About the funny laptop
The "funny laptop" is the nickname I have given to one Packard Bell EasyNote TE69BM laptop. It had Windows 8.1 preinstalled, with all of that sweet, sweet Packard Bell bloatware to boot. Said bloatware, of course, included the legendary WildTangent Games App as a Win32 program as well as a Metro-style app, alongside a handful of free trials that happened to include Peggle Nights - probably the single best thing to come from the factory experience!
About a month into having this laptop, however, I replaced the mechanical hard disk with a solid state drive and then proceeded to install Fedora Linux with KDE Plasma. This was especially nice as there is no way the funny laptop is going to run Windows 11, and it's otherwise actually decent enough to become secondary to my main laptop, despite being unable to play many big video games.

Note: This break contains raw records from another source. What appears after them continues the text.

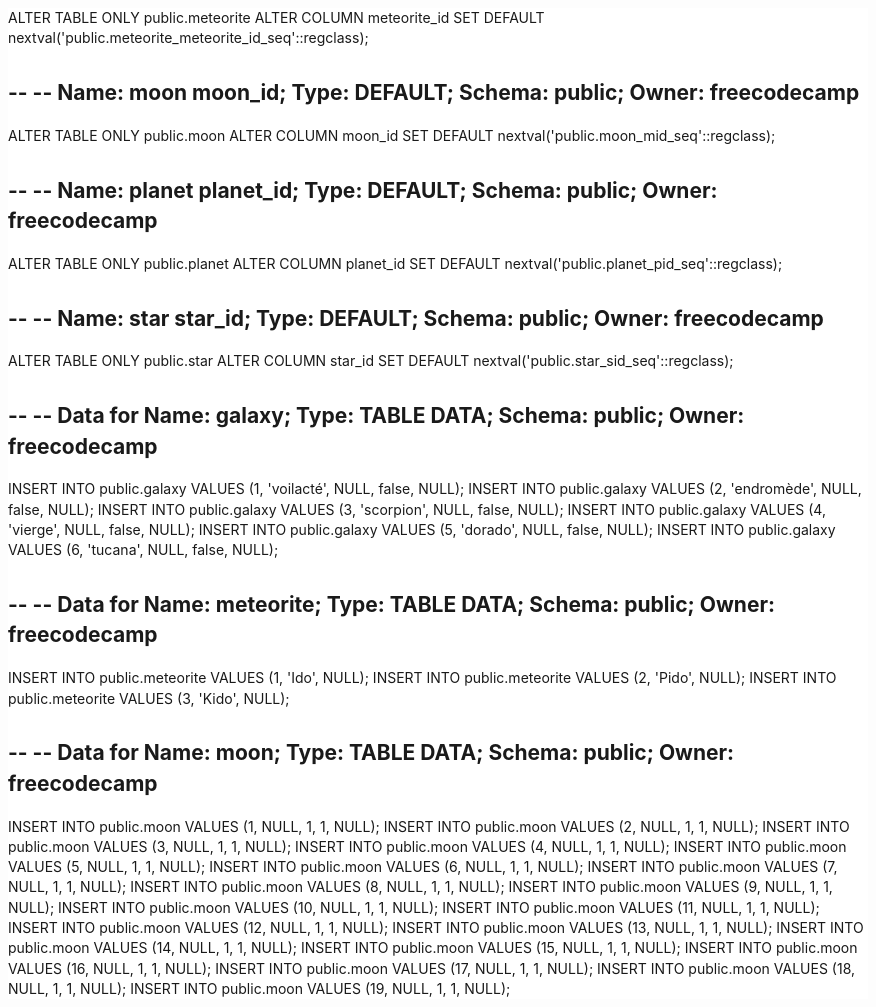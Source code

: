ALTER TABLE ONLY public.meteorite ALTER COLUMN meteorite_id SET DEFAULT nextval('public.meteorite_meteorite_id_seq'::regclass);


--
-- Name: moon moon_id; Type: DEFAULT; Schema: public; Owner: freecodecamp
--

ALTER TABLE ONLY public.moon ALTER COLUMN moon_id SET DEFAULT nextval('public.moon_mid_seq'::regclass);


--
-- Name: planet planet_id; Type: DEFAULT; Schema: public; Owner: freecodecamp
--

ALTER TABLE ONLY public.planet ALTER COLUMN planet_id SET DEFAULT nextval('public.planet_pid_seq'::regclass);


--
-- Name: star star_id; Type: DEFAULT; Schema: public; Owner: freecodecamp
--

ALTER TABLE ONLY public.star ALTER COLUMN star_id SET DEFAULT nextval('public.star_sid_seq'::regclass);


--
-- Data for Name: galaxy; Type: TABLE DATA; Schema: public; Owner: freecodecamp
--

INSERT INTO public.galaxy VALUES (1, 'voilacté', NULL, false, NULL);
INSERT INTO public.galaxy VALUES (2, 'endromède', NULL, false, NULL);
INSERT INTO public.galaxy VALUES (3, 'scorpion', NULL, false, NULL);
INSERT INTO public.galaxy VALUES (4, 'vierge', NULL, false, NULL);
INSERT INTO public.galaxy VALUES (5, 'dorado', NULL, false, NULL);
INSERT INTO public.galaxy VALUES (6, 'tucana', NULL, false, NULL);


--
-- Data for Name: meteorite; Type: TABLE DATA; Schema: public; Owner: freecodecamp
--

INSERT INTO public.meteorite VALUES (1, 'Ido', NULL);
INSERT INTO public.meteorite VALUES (2, 'Pido', NULL);
INSERT INTO public.meteorite VALUES (3, 'Kido', NULL);


--
-- Data for Name: moon; Type: TABLE DATA; Schema: public; Owner: freecodecamp
--

INSERT INTO public.moon VALUES (1, NULL, 1, 1, NULL);
INSERT INTO public.moon VALUES (2, NULL, 1, 1, NULL);
INSERT INTO public.moon VALUES (3, NULL, 1, 1, NULL);
INSERT INTO public.moon VALUES (4, NULL, 1, 1, NULL);
INSERT INTO public.moon VALUES (5, NULL, 1, 1, NULL);
INSERT INTO public.moon VALUES (6, NULL, 1, 1, NULL);
INSERT INTO public.moon VALUES (7, NULL, 1, 1, NULL);
INSERT INTO public.moon VALUES (8, NULL, 1, 1, NULL);
INSERT INTO public.moon VALUES (9, NULL, 1, 1, NULL);
INSERT INTO public.moon VALUES (10, NULL, 1, 1, NULL);
INSERT INTO public.moon VALUES (11, NULL, 1, 1, NULL);
INSERT INTO public.moon VALUES (12, NULL, 1, 1, NULL);
INSERT INTO public.moon VALUES (13, NULL, 1, 1, NULL);
INSERT INTO public.moon VALUES (14, NULL, 1, 1, NULL);
INSERT INTO public.moon VALUES (15, NULL, 1, 1, NULL);
INSERT INTO public.moon VALUES (16, NULL, 1, 1, NULL);
INSERT INTO public.moon VALUES (17, NULL, 1, 1, NULL);
INSERT INTO public.moon VALUES (18, NULL, 1, 1, NULL);
INSERT INTO public.moon VALUES (19, NULL, 1, 1, NULL);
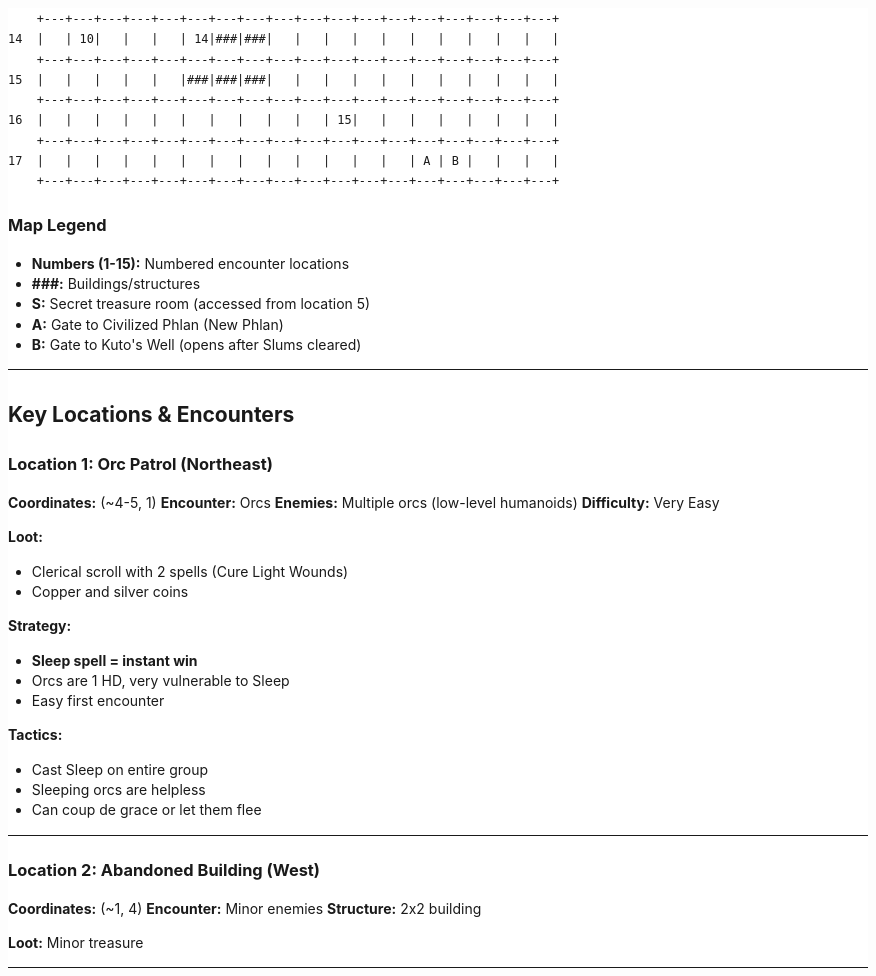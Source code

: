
 ```
    +---+---+---+---+---+---+---+---+---+---+---+---+---+---+---+---+---+---+
14  |   | 10|   |   |   | 14|###|###|   |   |   |   |   |   |   |   |   |   |
    +---+---+---+---+---+---+---+---+---+---+---+---+---+---+---+---+---+---+
15  |   |   |   |   |   |###|###|###|   |   |   |   |   |   |   |   |   |   |
    +---+---+---+---+---+---+---+---+---+---+---+---+---+---+---+---+---+---+
16  |   |   |   |   |   |   |   |   |   |   | 15|   |   |   |   |   |   |   |
    +---+---+---+---+---+---+---+---+---+---+---+---+---+---+---+---+---+---+
17  |   |   |   |   |   |   |   |   |   |   |   |   |   | A | B |   |   |   |
    +---+---+---+---+---+---+---+---+---+---+---+---+---+---+---+---+---+---+
```

### Map Legend
- **Numbers (1-15):** Numbered encounter locations
- **###:** Buildings/structures
- **S:** Secret treasure room (accessed from location 5)
- **A:** Gate to Civilized Phlan (New Phlan)
- **B:** Gate to Kuto's Well (opens after Slums cleared)

---

## Key Locations & Encounters

### Location 1: Orc Patrol (Northeast)
**Coordinates:** (~4-5, 1)
**Encounter:** Orcs
**Enemies:** Multiple orcs (low-level humanoids)
**Difficulty:** Very Easy

**Loot:**
- Clerical scroll with 2 spells (Cure Light Wounds)
- Copper and silver coins

**Strategy:**
- **Sleep spell = instant win**
- Orcs are 1 HD, very vulnerable to Sleep
- Easy first encounter

**Tactics:**
- Cast Sleep on entire group
- Sleeping orcs are helpless
- Can coup de grace or let them flee

---

### Location 2: Abandoned Building (West)
**Coordinates:** (~1, 4)
**Encounter:** Minor enemies
**Structure:** 2x2 building

**Loot:** Minor treasure

---
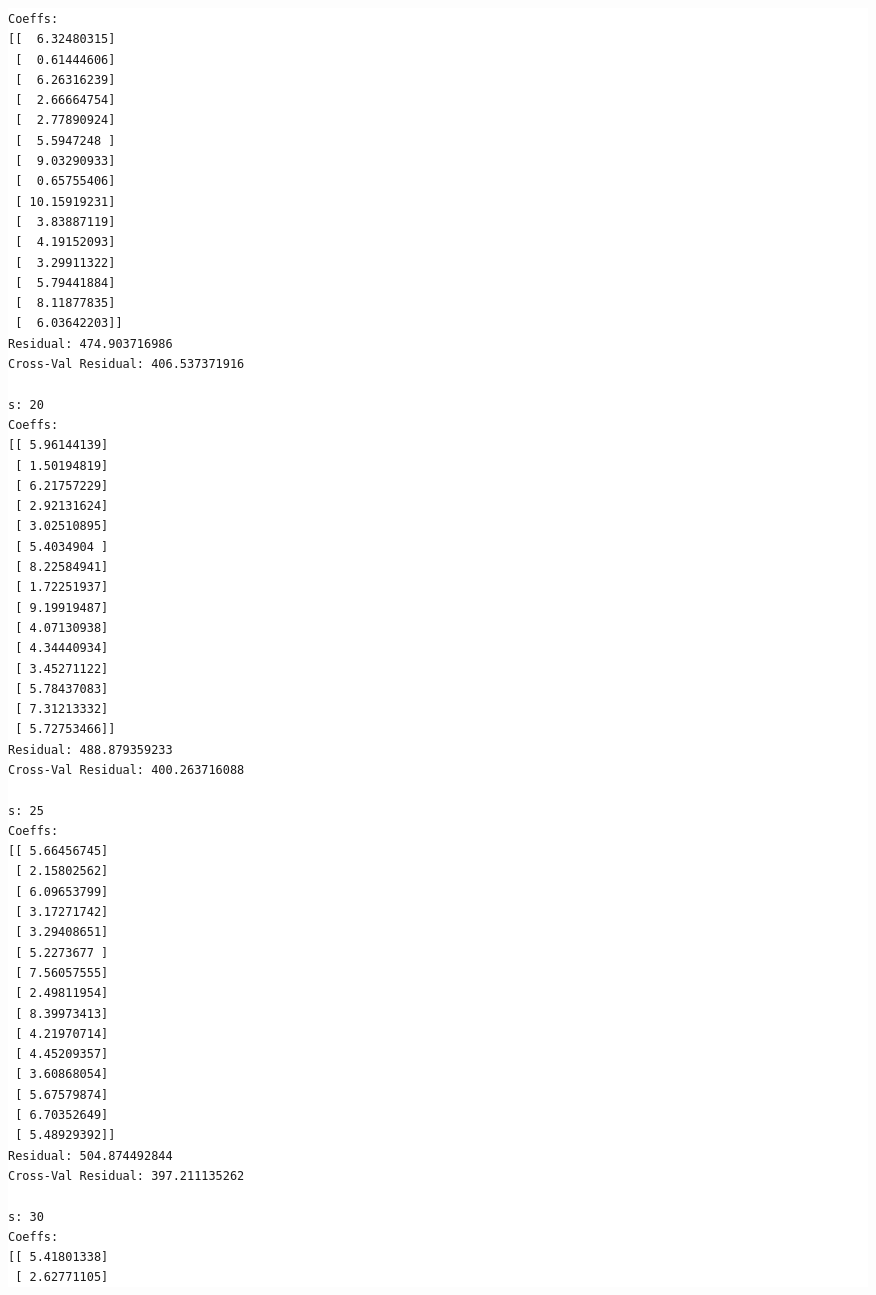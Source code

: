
 ```
Coeffs: 
[[  6.32480315]
 [  0.61444606]
 [  6.26316239]
 [  2.66664754]
 [  2.77890924]
 [  5.5947248 ]
 [  9.03290933]
 [  0.65755406]
 [ 10.15919231]
 [  3.83887119]
 [  4.19152093]
 [  3.29911322]
 [  5.79441884]
 [  8.11877835]
 [  6.03642203]]
Residual: 474.903716986
Cross-Val Residual: 406.537371916

s: 20
Coeffs: 
[[ 5.96144139]
 [ 1.50194819]
 [ 6.21757229]
 [ 2.92131624]
 [ 3.02510895]
 [ 5.4034904 ]
 [ 8.22584941]
 [ 1.72251937]
 [ 9.19919487]
 [ 4.07130938]
 [ 4.34440934]
 [ 3.45271122]
 [ 5.78437083]
 [ 7.31213332]
 [ 5.72753466]]
Residual: 488.879359233
Cross-Val Residual: 400.263716088

s: 25
Coeffs: 
[[ 5.66456745]
 [ 2.15802562]
 [ 6.09653799]
 [ 3.17271742]
 [ 3.29408651]
 [ 5.2273677 ]
 [ 7.56057555]
 [ 2.49811954]
 [ 8.39973413]
 [ 4.21970714]
 [ 4.45209357]
 [ 3.60868054]
 [ 5.67579874]
 [ 6.70352649]
 [ 5.48929392]]
Residual: 504.874492844
Cross-Val Residual: 397.211135262

s: 30
Coeffs: 
[[ 5.41801338]
 [ 2.62771105]
```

The day of the funny laptop
In late March 2024, I set aside one day to find out just how good this laptop would be as a secondary machine by literally forcing myself to use it instead of the main laptop, not touching the main laptop even once during the day. I documented the highlights of the day over on wetdry.world. In short, I learned that it is indeed usable, though somewhat held back by the processor.
Two more small issues!
There are, however, a couple more problems. First of all, it appears that the laptop has lost the ability to recharge.
I had previously bought a new battery, and then a new charger, assuming that those were the problem, both of which turned out false.
Additionally, the DVD drive tray will not eject itself. I have no experience with either kind of hardware fault so
unfortunately I may not be able to fix these problems on my own.
Using Arch btw
Updated 30 Oct 2024 to link to imported copies of original posts on evilfoundry.net
In late September 2024, I decided to redo everything and install Arch Linux, foregoing archinstall,
out of curiosity about the traditional setup process. I had been at it for about an hour and a half by the time I started
installing Plasma, and even afterwards I still kept forgetting to install the most basic desktop components,
such as Spectacle.
In the Spectacle thread, I further posted a screenshot of a mouse pointer that looked out of place due to a
misconfiguration of Flatpak. While I hadn't thought to mention it in the moment, that experience led me to realise
that a pair of portals were missing.
Overall, the Arch experience so far has been interesting and it gave me a slightly different perspective on Linux.
(please do not take this as a recommendation for beginners to try Arch!)
There may be more to come
The funny laptop journey is not quite over yet. Although this is all I can cover here for now, I will make sure to update this page as the circumstances of this laptop change, likely in tandem with a fedi post or two.